:: Goal of the exercise ::
Copy out every line from the records that includes "optical".

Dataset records

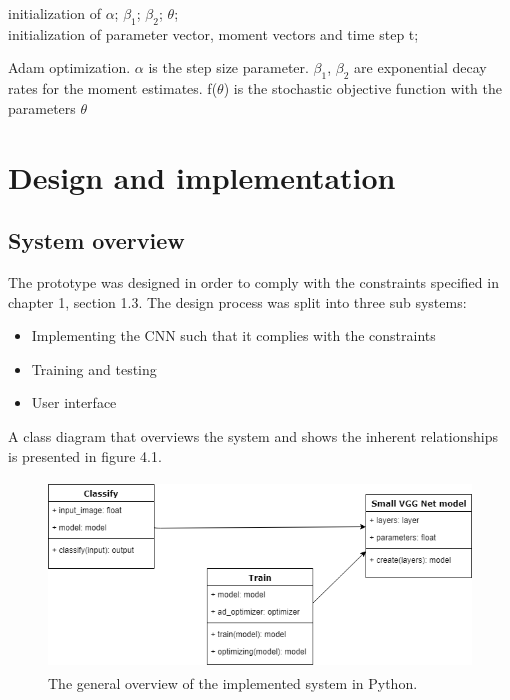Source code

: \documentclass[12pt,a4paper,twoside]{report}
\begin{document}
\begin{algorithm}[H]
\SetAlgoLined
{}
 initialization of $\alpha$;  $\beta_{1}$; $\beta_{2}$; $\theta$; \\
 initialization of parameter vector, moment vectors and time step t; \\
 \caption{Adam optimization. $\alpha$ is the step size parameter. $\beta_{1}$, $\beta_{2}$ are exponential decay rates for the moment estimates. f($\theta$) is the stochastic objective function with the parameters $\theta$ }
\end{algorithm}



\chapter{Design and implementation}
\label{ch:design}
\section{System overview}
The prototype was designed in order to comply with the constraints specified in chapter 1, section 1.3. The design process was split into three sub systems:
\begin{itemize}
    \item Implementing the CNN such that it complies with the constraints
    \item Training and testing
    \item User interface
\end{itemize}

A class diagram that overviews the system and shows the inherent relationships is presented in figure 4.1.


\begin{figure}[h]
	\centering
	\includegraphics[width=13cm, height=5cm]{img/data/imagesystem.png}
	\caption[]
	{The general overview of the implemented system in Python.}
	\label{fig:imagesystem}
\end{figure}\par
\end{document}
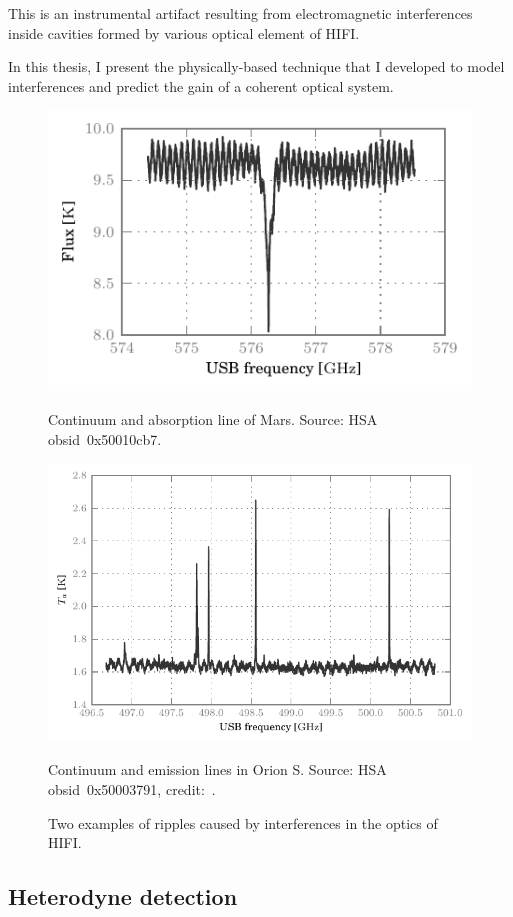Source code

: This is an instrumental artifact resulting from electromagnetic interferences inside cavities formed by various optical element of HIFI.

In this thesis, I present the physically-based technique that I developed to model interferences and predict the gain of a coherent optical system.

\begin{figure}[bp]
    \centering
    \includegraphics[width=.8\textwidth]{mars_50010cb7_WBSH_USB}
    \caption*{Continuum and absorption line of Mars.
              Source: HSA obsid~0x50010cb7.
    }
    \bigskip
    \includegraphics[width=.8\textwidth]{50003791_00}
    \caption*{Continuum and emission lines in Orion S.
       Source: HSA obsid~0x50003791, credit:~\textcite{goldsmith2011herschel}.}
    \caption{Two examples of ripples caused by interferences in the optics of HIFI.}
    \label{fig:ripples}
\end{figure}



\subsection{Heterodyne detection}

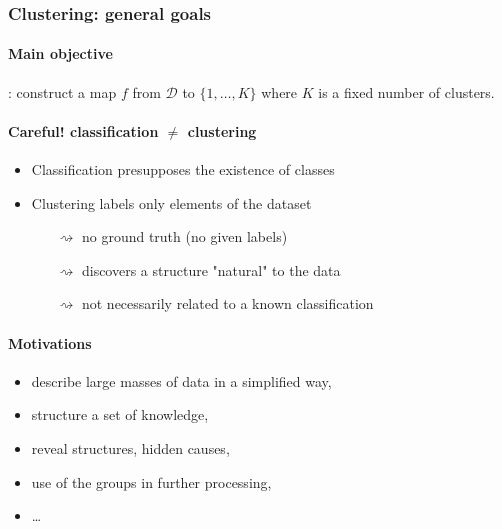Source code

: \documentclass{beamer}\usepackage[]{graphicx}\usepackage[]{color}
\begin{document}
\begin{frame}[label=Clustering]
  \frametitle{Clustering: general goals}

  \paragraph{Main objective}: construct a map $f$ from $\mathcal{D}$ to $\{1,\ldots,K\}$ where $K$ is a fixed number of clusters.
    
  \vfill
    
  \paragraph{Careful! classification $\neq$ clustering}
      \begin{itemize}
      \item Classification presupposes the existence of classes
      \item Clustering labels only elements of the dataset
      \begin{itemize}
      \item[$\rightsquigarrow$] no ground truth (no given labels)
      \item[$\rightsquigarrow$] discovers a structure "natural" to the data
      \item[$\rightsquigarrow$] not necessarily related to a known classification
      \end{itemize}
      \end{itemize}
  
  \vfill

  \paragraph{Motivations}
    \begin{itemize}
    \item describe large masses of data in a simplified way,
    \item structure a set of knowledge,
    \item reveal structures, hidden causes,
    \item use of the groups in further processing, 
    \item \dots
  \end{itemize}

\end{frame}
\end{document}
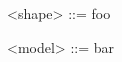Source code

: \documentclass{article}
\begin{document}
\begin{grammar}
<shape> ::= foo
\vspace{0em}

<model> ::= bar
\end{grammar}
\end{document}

:: Completed exercise ::
: This is an instrumental artifact resulting from electromagnetic interferences inside cavities formed by various optical element of HIFI.
In this thesis, I present the physically-based technique that I developed to model interferences and predict the gain of a coherent optical system.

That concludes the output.